Como o Cinema surgiu na sua vida?
O Cinema surgiu na infância. Sempre vi muitos filmes. Até a adolescência, era um programa de pura diversão. No final do ensino médio e início da faculdade é que comecei a frequentar cineclubes, ler sobre Cinema, discutir com amigos. Passei então a pensar o Cinema como meio de expressão e como arte.
Qual a média de filmes assistidos por você semanalmente? Você consegue ir ao cinema apenas como entretenimento, sem pensar em trabalho?
Hoje em dia vou bem menos ao cinema, até por estar morando em Florianópolis, fora do eixo em que os filmes são lançados. Acabo vendo muita coisa em DVD ou baixada da internet. Houve épocas em que eu ia ao cinema todo dia, vendo às vezes mais de um filme por dia. Hoje vejo, no cinema, uns dois ou três por semana. Sim, consigo ir ao cinema apenas por prazer, sem pensar em trabalho, tentando não pensar no que escreveria sobre o filme se tivesse de fazê-lo.
Como é tecnicamente construída uma crítica de Cinema?
Essa é uma pergunta impossível de responder, pois há várias formas de crítica, várias maneiras de abordar um filme. Pode-se partir de uma cena e buscar ver nela o estilo ou a linguagem do diretor, de que maneira ele enfoca determinado tema ou cria determinada atmosfera. E pode-se começar contextualizando o filme em sua época, na história do Cinema, no seu gênero etc. O ideal é que a crítica vá além da mera paráfrase e do mero juízo de valor, que tente descobrir no filme coisas que poderiam passar despercebidas a um olhar mais ingênuo e desavisado.
Para isso, quanto mais conhecimento o crítico tiver da linguagem cinematográfica, da história do Cinema, das outras artes e do contexto histórico abordado no filme, melhor.
Quais os critérios a se considerar para avaliar um filme sem cair no estereótipo de bom ou ruim? São observadas questões técnicas, artísticas e de linguagem?
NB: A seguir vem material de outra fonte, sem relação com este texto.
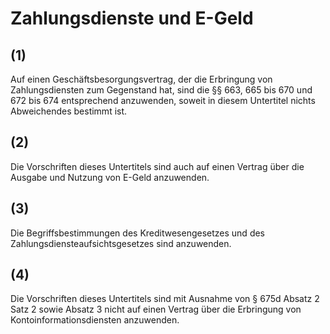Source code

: # Zahlungsdienste und E-Geld



## (1)

 Auf einen Geschäftsbesorgungsvertrag, der die Erbringung von Zahlungsdiensten zum Gegenstand hat, sind die §§ 663, 665 bis 670 und 672 bis 674 entsprechend anzuwenden, soweit in diesem Untertitel nichts Abweichendes bestimmt ist.

## (2)

 Die Vorschriften dieses Untertitels sind auch auf einen Vertrag über die Ausgabe und Nutzung von E-Geld anzuwenden.

## (3)

 Die Begriffsbestimmungen des Kreditwesengesetzes und des Zahlungsdiensteaufsichtsgesetzes sind anzuwenden.

## (4)

 Die Vorschriften dieses Untertitels sind mit Ausnahme von § 675d Absatz 2 Satz 2 sowie Absatz 3 nicht auf einen Vertrag über die Erbringung von Kontoinformationsdiensten anzuwenden. 

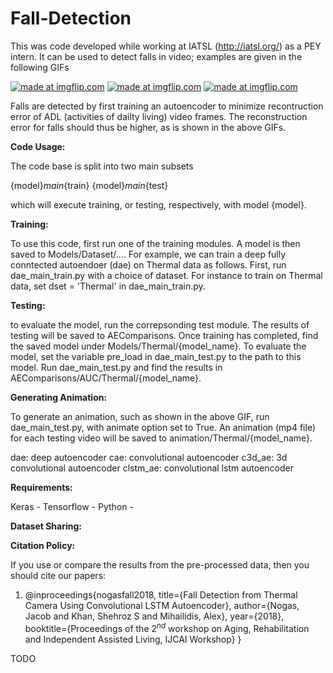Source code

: # Fall-Detection

This was code developed while working at IATSL (http://iatsl.org/) as a PEY intern. It can be used to detect falls in video; examples are given in the following GIFs

<a href="https://imgflip.com/gif/2gb012"><img src="https://i.imgflip.com/2gb012.gif" title="made at imgflip.com"/></a> <a href="https://imgflip.com/gif/2fxxpd"><img src="https://i.imgflip.com/2fxxpd.gif" title="made at imgflip.com"/></a> <a href="https://imgflip.com/gif/2fxzt3"><img src="https://i.imgflip.com/2fxzt3.gif" title="made at imgflip.com"/></a>



Falls are detected by first training an autoencoder to minimize recontruction error of ADL (activities of dailty living) video frames. The reconstruction error for falls should thus be higher, as is shown in the above GIFs.


**Code Usage:**

The code base is split into two main subsets

{model}_main_{train}
{model}_main_{test}

which will execute training, or testing, respectively, with model {model}. 

**Training:**

To use this code, first run one of the training modules. A model is then saved to Models/Dataset/....
For example, we can train a deep fully conntected autoendoer (dae) on Thermal data as follows. First, run dae_main_train.py with a choice of dataset. For instance to train on Thermal data, set dset = 'Thermal' in dae_main_train.py.

**Testing:**

to evaluate the model, run the correpsonding test module. The results of testing will be saved to AEComparisons. Once training has completed, find the saved model under Models/Thermal/{model_name}. To evaluate the model, set the variable pre_load in dae_main_test.py to the path to this model. Run dae_main_test.py and find the results in AEComparisons/AUC/Thermal/{model_name}.

**Generating Animation:**

To generate an animation, such as shown in the above GIF, run dae_main_test.py, with animate option set to True. An animation (mp4 file) for each testing video will be saved to animation/Thermal/{model_name}.


dae: deep autoencoder
cae: convolutional autoencoder
c3d_ae: 3d convolutional autoencoder
clstm_ae: convolutional lstm autoencoder

**Requirements:**

Keras -
Tensorflow -
Python -

**Dataset Sharing:**

**Citation Policy:**

If you use or compare the results from the pre-processed data, then you should cite our papers:

1. @inproceedings{nogasfall2018,
  title={Fall Detection from Thermal Camera Using Convolutional LSTM Autoencoder},
  author={Nogas, Jacob and Khan, Shehroz S and Mihailidis, Alex},
  year={2018},
  booktitle={Proceedings of the $2^{nd}$ workshop on Aging, Rehabilitation and Independent Assisted Living, IJCAI Workshop}
}

TODO

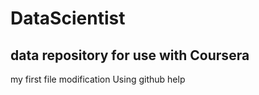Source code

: # DataScientist
## data repository for use with Coursera
my first file modification Using github help
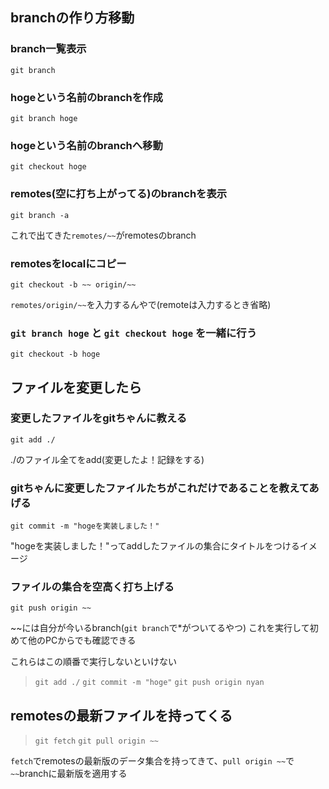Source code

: ## branchの作り方移動
### branch一覧表示
`git branch`
### hogeという名前のbranchを作成
`git branch hoge`
### hogeという名前のbranchへ移動
`git checkout hoge`
### remotes(空に打ち上がってる)のbranchを表示
`git branch -a`

これで出てきた`remotes/~~`がremotesのbranch
### remotesをlocalにコピー
`git checkout -b ~~ origin/~~`

`remotes/origin/~~`を入力するんやで(remoteは入力するとき省略)
### `git branch hoge` と `git checkout hoge` を一緒に行う
`git checkout -b hoge`

## ファイルを変更したら
### 変更したファイルをgitちゃんに教える
`git add ./`

./のファイル全てをadd(変更したよ！記録をする)
### gitちゃんに変更したファイルたちがこれだけであることを教えてあげる
`git commit -m "hogeを実装しました！"`

"hogeを実装しました！"ってaddしたファイルの集合にタイトルをつけるイメージ
### ファイルの集合を空高く打ち上げる
`git push origin ~~`

\~\~には自分が今いるbranch(`git branch`で\*がついてるやつ)
これを実行して初めて他のPCからでも確認できる

これらはこの順番で実行しないといけない
> `git add ./`
> `git commit -m "hoge"`
> `git push origin nyan`

## remotesの最新ファイルを持ってくる
> `git fetch`
> `git pull origin ~~`

`fetch`でremotesの最新版のデータ集合を持ってきて、`pull origin ~~`で`~~`branchに最新版を適用する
É sempre bom pensar o filme em várias frentes: em sua relação com a história do Cinema, com outros filmes do mesmo gênero ou do mesmo contexto de produção; em sua relação com o objeto abordado (momento histórico, personagens, ambientes); em seu manuseio da linguagem específica do Cinema (enquadramento, montagem, iluminação, ritmo etc.); em sua relação com o espectador, ou com um espectador ideal; em sua relação com as artes visuais, com a música, com a Literatura. Tudo isso fornece um conjunto de parâmetros que torna menos subjetiva a apreciação de um filme, menos idiossincrática a sua avaliação. Com a ressalva de que a subjetividade, e mesmo um certo grau de idiossincrasia, nunca serão abolidos. Um filme é um organismo vivo, que mexe com múltiplas camadas da sensibilidade do espectador, e o crítico não deixa de ser um espectador. Cada um será sensibilizado de uma maneira diferente pelo filme.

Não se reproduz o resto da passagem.